Exercise: All lines in the entries below that hold "StatusInternalServerError" make up the answer.

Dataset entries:
__________________________________________________
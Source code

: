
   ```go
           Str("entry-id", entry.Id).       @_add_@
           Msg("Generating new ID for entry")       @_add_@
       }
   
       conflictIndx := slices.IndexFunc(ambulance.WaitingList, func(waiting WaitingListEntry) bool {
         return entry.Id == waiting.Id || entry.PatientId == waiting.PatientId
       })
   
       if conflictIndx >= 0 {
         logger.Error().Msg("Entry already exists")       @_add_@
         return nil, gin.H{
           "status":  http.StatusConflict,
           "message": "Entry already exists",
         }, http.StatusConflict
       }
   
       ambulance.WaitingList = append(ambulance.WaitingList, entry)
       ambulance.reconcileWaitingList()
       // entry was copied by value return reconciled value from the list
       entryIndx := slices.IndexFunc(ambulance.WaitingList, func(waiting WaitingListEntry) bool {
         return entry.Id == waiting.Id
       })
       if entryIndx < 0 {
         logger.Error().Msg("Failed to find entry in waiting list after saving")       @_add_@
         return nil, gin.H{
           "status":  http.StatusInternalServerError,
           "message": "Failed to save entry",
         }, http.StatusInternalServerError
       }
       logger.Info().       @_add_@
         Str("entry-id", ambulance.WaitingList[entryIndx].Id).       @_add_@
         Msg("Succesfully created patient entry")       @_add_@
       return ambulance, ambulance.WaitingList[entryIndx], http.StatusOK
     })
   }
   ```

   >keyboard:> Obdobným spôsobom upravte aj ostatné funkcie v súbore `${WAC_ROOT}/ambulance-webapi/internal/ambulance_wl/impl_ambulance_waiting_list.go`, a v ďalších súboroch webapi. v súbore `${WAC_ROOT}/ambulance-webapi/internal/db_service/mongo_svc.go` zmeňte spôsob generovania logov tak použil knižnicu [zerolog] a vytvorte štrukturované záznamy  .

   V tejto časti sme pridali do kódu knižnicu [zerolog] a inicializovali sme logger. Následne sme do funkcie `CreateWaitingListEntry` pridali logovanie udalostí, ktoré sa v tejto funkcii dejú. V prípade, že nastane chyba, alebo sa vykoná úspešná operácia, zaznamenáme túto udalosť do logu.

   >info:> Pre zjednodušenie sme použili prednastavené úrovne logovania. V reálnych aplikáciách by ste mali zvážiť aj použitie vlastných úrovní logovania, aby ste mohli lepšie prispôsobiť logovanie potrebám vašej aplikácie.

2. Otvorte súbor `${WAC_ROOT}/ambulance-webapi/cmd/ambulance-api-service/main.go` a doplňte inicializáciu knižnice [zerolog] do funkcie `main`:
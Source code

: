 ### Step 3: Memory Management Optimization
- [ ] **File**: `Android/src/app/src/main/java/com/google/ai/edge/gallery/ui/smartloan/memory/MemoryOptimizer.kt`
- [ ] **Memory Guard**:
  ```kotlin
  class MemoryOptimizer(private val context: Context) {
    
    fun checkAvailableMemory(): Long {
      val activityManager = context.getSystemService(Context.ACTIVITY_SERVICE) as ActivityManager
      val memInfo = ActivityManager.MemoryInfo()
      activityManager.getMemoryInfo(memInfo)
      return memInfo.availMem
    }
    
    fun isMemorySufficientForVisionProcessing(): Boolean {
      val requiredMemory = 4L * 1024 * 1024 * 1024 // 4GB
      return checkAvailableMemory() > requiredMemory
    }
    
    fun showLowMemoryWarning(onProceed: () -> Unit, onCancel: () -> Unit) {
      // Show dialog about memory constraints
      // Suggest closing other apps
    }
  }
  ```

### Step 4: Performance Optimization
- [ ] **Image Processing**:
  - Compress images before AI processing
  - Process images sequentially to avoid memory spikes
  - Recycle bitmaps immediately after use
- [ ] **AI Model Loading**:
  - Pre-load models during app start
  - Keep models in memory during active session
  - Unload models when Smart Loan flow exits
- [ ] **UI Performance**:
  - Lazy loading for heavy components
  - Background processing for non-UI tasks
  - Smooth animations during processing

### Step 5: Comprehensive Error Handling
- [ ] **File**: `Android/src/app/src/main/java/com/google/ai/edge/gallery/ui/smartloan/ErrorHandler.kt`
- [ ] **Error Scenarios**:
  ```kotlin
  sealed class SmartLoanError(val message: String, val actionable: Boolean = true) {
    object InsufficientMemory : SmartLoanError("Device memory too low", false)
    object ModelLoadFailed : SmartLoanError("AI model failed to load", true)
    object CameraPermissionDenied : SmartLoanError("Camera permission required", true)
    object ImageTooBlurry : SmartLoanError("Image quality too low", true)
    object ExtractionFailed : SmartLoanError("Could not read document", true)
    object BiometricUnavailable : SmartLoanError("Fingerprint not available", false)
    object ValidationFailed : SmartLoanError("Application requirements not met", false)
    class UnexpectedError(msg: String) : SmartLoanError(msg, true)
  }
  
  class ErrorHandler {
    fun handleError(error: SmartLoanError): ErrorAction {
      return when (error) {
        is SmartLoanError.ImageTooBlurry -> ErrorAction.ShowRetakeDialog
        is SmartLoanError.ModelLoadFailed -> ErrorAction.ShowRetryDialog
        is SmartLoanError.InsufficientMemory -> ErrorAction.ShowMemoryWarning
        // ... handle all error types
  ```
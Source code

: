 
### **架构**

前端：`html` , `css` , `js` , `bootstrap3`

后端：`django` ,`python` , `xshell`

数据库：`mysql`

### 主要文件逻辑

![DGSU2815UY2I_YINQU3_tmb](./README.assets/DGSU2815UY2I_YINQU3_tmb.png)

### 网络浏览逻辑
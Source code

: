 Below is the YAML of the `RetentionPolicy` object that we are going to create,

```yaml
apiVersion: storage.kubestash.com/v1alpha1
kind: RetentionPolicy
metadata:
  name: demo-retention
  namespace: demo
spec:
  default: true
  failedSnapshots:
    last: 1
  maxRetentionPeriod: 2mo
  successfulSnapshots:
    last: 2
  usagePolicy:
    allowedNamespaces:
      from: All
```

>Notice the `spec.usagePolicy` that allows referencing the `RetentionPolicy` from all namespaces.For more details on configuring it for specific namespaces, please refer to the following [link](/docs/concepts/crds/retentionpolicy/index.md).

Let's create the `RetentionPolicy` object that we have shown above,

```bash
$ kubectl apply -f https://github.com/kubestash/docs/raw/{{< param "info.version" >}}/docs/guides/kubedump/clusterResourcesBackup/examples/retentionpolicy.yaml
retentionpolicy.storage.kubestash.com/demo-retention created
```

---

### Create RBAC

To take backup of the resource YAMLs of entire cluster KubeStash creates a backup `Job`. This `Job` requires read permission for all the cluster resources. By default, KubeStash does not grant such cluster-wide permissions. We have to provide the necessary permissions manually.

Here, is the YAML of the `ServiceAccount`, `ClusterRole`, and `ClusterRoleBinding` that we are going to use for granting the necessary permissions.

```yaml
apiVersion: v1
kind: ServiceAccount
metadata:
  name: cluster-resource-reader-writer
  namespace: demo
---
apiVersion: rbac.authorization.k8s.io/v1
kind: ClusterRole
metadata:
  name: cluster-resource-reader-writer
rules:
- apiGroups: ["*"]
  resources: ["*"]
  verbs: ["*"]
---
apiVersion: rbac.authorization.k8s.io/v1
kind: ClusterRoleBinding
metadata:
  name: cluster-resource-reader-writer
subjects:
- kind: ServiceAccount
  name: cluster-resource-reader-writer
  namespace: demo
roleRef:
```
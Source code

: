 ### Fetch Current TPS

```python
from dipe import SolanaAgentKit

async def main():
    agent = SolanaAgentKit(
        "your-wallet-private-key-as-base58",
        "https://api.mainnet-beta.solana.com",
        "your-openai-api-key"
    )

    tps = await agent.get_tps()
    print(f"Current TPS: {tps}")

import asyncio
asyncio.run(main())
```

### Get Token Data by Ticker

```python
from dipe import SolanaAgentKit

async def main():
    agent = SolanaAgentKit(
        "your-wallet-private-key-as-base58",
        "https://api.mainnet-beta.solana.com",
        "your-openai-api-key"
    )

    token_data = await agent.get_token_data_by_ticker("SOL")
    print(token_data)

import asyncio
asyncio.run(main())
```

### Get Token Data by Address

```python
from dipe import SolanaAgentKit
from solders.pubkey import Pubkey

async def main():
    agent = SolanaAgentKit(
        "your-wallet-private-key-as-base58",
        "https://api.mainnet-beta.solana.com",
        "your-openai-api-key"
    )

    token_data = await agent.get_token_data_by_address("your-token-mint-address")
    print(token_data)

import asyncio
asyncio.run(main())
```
__________________________________________________
Response box:
           "status":  http.StatusInternalServerError,
         }, http.StatusInternalServerError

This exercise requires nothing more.